Within the records below is a range that opens at the line with "primary sidebar widget." and closes at the line with "YouTube, Vimeo, etc.". Return that range word for word, both ends included, and only that range.

*** Opening PROVIDED INFORMATION ***

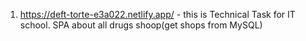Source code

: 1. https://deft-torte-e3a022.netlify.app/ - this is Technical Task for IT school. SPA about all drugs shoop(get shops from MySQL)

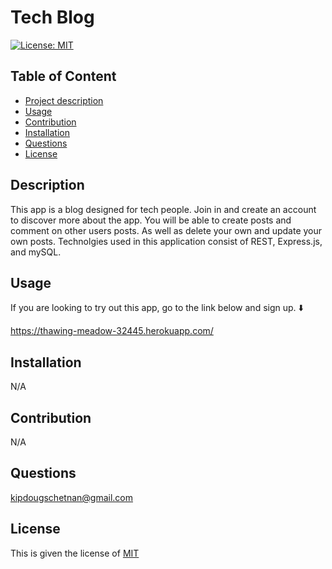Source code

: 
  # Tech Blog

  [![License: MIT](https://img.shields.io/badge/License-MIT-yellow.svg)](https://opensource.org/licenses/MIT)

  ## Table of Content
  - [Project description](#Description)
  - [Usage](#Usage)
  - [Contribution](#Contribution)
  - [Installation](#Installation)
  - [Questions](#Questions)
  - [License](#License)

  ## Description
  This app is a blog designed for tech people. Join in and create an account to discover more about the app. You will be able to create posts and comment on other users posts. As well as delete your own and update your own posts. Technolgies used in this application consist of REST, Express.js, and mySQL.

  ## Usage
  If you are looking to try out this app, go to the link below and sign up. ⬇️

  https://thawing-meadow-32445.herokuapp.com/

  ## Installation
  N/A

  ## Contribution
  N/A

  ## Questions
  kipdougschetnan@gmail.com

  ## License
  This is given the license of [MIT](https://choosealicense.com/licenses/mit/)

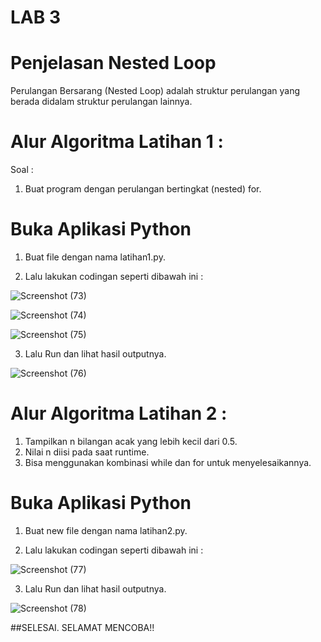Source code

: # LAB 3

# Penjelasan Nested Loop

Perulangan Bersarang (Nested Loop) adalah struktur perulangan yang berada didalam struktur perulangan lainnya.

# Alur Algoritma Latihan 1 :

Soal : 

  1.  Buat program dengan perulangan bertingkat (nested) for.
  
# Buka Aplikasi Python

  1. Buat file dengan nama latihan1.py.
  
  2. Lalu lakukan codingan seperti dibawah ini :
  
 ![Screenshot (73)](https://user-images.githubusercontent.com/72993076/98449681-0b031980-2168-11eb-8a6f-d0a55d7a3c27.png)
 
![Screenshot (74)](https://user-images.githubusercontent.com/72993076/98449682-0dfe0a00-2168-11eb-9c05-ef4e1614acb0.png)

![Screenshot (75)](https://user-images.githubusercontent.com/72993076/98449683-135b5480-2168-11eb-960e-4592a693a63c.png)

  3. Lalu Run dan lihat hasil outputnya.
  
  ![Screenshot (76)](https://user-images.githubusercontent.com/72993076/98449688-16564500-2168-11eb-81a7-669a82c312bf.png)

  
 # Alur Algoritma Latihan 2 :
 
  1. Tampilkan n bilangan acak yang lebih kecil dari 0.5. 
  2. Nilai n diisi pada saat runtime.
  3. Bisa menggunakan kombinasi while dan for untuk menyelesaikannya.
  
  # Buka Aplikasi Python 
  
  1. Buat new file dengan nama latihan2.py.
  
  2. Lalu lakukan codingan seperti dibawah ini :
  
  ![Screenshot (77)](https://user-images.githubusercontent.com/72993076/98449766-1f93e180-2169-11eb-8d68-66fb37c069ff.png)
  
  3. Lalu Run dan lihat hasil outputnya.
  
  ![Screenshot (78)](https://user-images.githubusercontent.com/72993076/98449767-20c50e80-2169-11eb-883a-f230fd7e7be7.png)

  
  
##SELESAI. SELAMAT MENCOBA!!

*** Closing PROVIDED INFORMATION ***
*** Opening PROVIDED INFORMATION ***

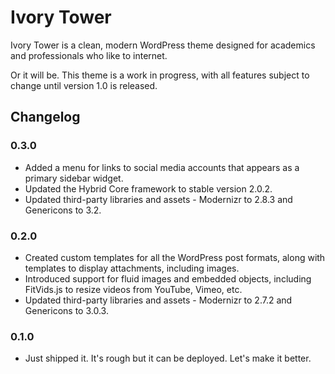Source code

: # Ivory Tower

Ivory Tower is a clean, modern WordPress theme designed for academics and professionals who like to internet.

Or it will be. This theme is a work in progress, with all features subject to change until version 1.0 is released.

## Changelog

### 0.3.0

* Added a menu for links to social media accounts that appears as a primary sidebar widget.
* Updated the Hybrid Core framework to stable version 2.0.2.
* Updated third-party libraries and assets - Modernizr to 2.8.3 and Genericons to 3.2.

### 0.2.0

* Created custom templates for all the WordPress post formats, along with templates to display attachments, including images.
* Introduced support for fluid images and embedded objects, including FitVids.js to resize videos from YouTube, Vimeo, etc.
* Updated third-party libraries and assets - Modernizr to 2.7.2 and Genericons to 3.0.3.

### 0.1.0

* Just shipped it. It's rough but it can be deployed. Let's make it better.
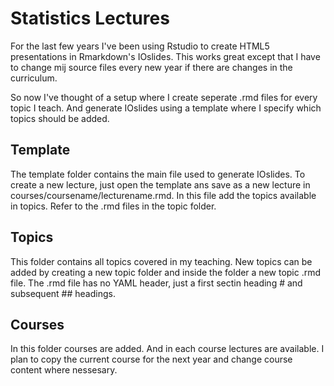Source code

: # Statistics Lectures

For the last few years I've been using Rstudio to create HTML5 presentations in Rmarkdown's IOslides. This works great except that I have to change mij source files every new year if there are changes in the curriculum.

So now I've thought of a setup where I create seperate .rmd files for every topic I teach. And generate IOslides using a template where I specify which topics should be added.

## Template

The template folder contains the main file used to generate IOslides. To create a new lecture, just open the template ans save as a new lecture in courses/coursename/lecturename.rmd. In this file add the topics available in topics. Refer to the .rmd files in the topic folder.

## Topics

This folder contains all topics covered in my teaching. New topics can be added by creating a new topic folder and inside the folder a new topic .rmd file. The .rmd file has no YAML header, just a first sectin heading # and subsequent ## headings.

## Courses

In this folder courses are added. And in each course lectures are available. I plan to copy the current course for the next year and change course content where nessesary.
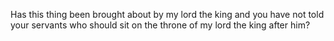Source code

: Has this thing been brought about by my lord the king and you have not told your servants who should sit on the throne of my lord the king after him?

*** Closing PROVIDED INFORMATION ***

ANSWER TO THE EXERCISE:
* Added a menu for links to social media accounts that appears as a primary sidebar widget.
* Updated the Hybrid Core framework to stable version 2.0.2.
* Updated third-party libraries and assets - Modernizr to 2.8.3 and Genericons to 3.2.

### 0.2.0

* Created custom templates for all the WordPress post formats, along with templates to display attachments, including images.
* Introduced support for fluid images and embedded objects, including FitVids.js to resize videos from YouTube, Vimeo, etc.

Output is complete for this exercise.